Saved data entries:
┄┄┄┄┄┄┄┄┄┄
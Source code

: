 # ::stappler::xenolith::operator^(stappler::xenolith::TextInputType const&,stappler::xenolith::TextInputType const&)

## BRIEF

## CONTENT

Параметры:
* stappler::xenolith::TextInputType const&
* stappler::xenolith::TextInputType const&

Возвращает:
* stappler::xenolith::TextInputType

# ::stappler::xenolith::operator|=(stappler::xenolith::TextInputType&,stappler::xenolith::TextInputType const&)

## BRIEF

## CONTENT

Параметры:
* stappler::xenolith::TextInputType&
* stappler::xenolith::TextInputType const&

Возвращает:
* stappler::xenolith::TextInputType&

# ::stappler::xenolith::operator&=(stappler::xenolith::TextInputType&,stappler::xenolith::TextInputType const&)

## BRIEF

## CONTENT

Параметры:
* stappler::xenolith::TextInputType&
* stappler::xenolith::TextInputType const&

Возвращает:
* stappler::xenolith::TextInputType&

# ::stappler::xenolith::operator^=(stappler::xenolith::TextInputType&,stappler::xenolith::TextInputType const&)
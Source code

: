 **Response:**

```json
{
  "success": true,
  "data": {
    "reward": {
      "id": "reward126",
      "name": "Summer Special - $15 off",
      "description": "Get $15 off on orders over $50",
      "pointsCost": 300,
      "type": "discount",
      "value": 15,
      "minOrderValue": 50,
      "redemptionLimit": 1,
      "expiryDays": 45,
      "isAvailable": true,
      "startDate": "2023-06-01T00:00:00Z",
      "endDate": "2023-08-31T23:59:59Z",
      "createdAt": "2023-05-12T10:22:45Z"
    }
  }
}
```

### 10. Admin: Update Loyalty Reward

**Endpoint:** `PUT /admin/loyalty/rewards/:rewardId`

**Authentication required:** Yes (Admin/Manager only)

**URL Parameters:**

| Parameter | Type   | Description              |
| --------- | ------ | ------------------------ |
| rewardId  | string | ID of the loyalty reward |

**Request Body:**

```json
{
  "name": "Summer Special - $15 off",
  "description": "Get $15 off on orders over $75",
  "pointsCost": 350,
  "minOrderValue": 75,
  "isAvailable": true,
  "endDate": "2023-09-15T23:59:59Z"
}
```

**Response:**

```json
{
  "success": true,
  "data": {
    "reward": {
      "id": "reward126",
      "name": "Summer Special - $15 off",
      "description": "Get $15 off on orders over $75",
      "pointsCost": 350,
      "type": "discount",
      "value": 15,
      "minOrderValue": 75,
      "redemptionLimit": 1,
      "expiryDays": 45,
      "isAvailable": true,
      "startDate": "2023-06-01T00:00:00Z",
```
┄┄┄┄┄┄┄┄┄┄
### PROBLEM STATEMENT
Say how many lines above hold "pointsCost", and nothing else.

### REPLY TO THE EXERCISE
3